Falar muito sem dizer nada
Pedro J. Bondaczuk
O ex-prefeito de Curitiba,
Jaime Lerner, definiu com extrema clareza o comportamento das elites
dirigentes do País, a principal causa do prolongamento da crise que
vivemos há mais de 12 anos: “O Brasil vive a síndrome do impasse.
Exageramos de tal maneira nossos problemas que estamos perdendo a
obrigação de enfrentá-los”.
E não é só isso. Com a
suicida antecipação da campanha presidencial em pelo menos um ano,
ninguém quer assumir responsabilidades, em especial quando se trata
de tomar decisões que, embora necessárias, sejam impopulares.
Faz-se um irritante jogo de empurra, cujas conseqüências acabam por
ser bastante funestas.
É o que vem ocorrendo agora,
por exemplo, em relação à nova política salarial aprovada pelo
Congresso, que prevê reajustes mensais de salários mediante o
repasse de 100% da inflação. O governo argumenta com a
inoportunidade da medida. Explica que os aumentos, da forma prevista
pelo projeto, vão causar um acréscimo de US$ 12,6 bilhões no
déficit público, causa básica da inflação. Se a conclusão, após
estudos feitos pela área econômica (presume-se que tenham sido
realizados) é esta, por que o presidente Itamar Franco não veta a
proposta, simplesmente, assumindo o ônus da decisão? Ao invés
disso, no entanto, a questão vem se arrastando por duas semanas, com
intermináveis reuniões que não têm redundado em coisa alguma.
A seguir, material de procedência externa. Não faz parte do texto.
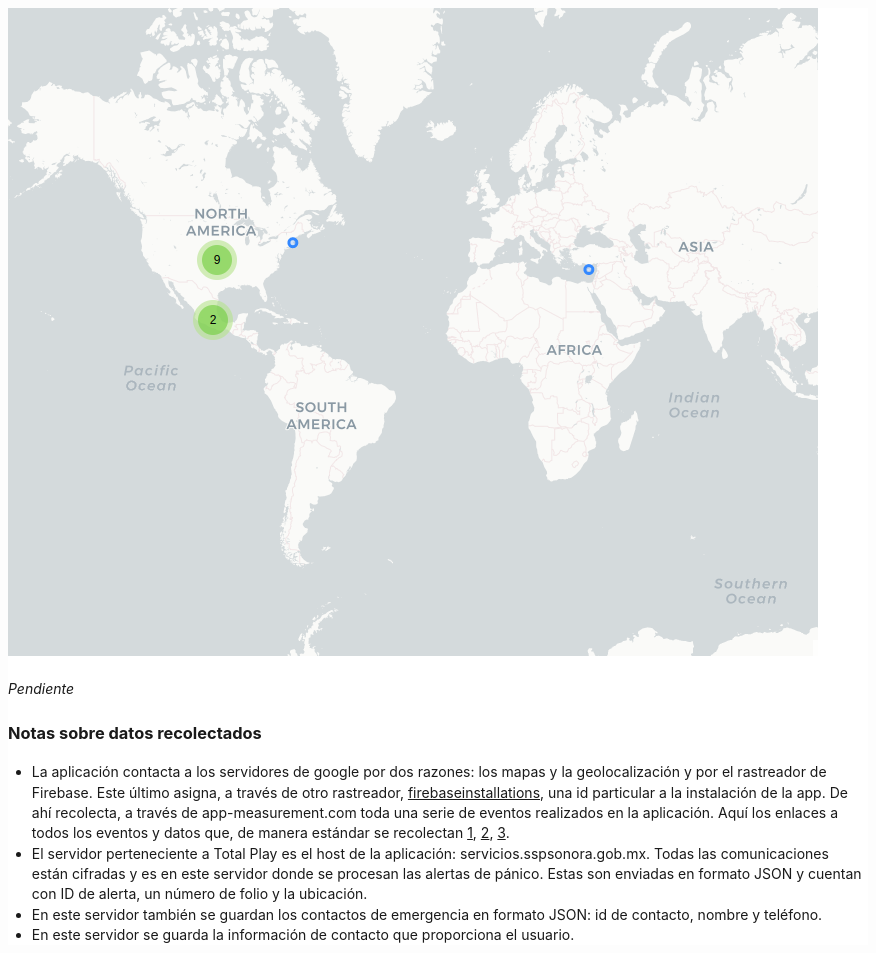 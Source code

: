 ### ![Mapa de conexiones](./mapa_version_200.png)

_Pendiente_

### Notas sobre datos recolectados

- La aplicación contacta a los servidores de google por dos razones: los mapas y la geolocalización y por el rastreador de Firebase. Este último asigna, a través de otro rastreador, [firebaseinstallations](https://firebase.google.com/docs/reference/android/com/google/firebase/installations/FirebaseInstallations), una id particular a la instalación de la app. De ahí recolecta, a través de app-measurement.com toda una serie de eventos realizados en la aplicación. Aquí los enlaces a todos los eventos y datos que, de manera estándar se recolectan [1](https://support.google.com/firebase/answer/9234069?hl=en&ref_topic=6317484&visit_id=637859685880636053-1936242821&rd=1), [2](https://support.google.com/firebase/answer/9268042?hl=en&ref_topic=6317484&visit_id=637859685880636053-1936242821&rd=1), [3](https://support.google.com/firebase/answer/7029846?hl=en&ref_topic=7029512).
- El servidor perteneciente a Total Play es el host de la aplicación: servicios.sspsonora.gob.mx. Todas las comunicaciones están cifradas y es en este servidor donde se procesan las alertas de pánico. Estas son enviadas en formato JSON y cuentan con ID de alerta, un número de folio y la ubicación.
- En este servidor también se guardan los contactos de emergencia en formato JSON: id de contacto, nombre y teléfono.
- En este servidor se guarda la información de contacto que proporciona el usuario.
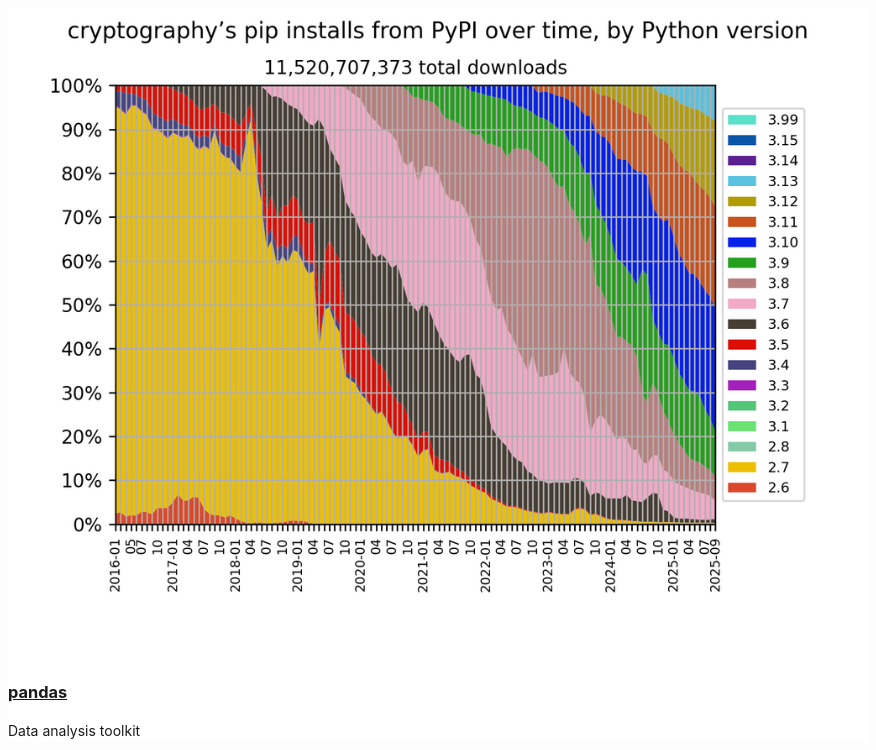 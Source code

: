 ![](images/cryptography.png)

### [pandas](https://github.com/pandas-dev/pandas)

Data analysis toolkit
E o que fazem os políticos
(salvo honrosas exceções)? Insinuam que o salário não é gerador
de inflação. Mas não assumem, na prática, as conseqüências que
eventualmente a nova política salarial venha a ter sobre as taxas
inflacionárias. Limitam-se, como ressalta um editorial do jornal “O
Estado de S. Paulo”, a “falar, mas não dizer”.
Aproveitam-se da desinformação
generalizada da população para um “banho de populismo”, que
rende polpudos dividendos eleitorais. Mas jamais “assumem” de
verdade suas declarações. Preocupam-se com a carreira, em
detrimento do País.
O governo Itamar Franco, em
parte por causa desse velado boicote do Congresso, vem se
caracterizando pela morosidade nas decisões, senão pela absoluta
inércia. Depois da novela do IPMF, de centenas de lacrimosos
capítulos, tivemos a da reforma ministerial, a do plano econômico
de Eliseu Resende que sequer começou a ser implementado por causa da
sua demissão, em decorrência do caso Norberto Odebrecht, a do
programa de Fernando Henrique, a da crise da Polícia Federal
atrelada à busca do empresário PC Farias e agora a da política
salarial.
Como a inflação não espera
as elites se entenderem, o custo de vida foi para as alturas. E,
alpinista ousada e experiente, galga degrau a degrau rumo a novos
picos, trazendo consigo as seqüelas da concentração de renda e da
ampliação do quadro, já gravíssimo, da miserabilidade do
brasileiro.
Toda essa inércia e esse
festival de retórica, que somos forçados a assistir, diariamente,
lembram-nos a afirmação de Peter Drucker, de que “não existem
países subdesenvolvidos, mas Estados subgovernados”. Não adianta
a população esperar remédios doces ou apostar em milagres.
O último que tentaram nos
impingir, todos sabem no que deu. O filósofo inglês Francis Bacon
observou que “todos os governos são necessariamente obscuros e
invisíveis”. Mas o atual, incluindo os três poderes,
principalmente o Executivo e o Legislativo, não precisava exagerar
tanto na sua obscuridade.
(Artigo publicado na página
2, Opinião, do Correio Popular, em 30 de julho de 1993)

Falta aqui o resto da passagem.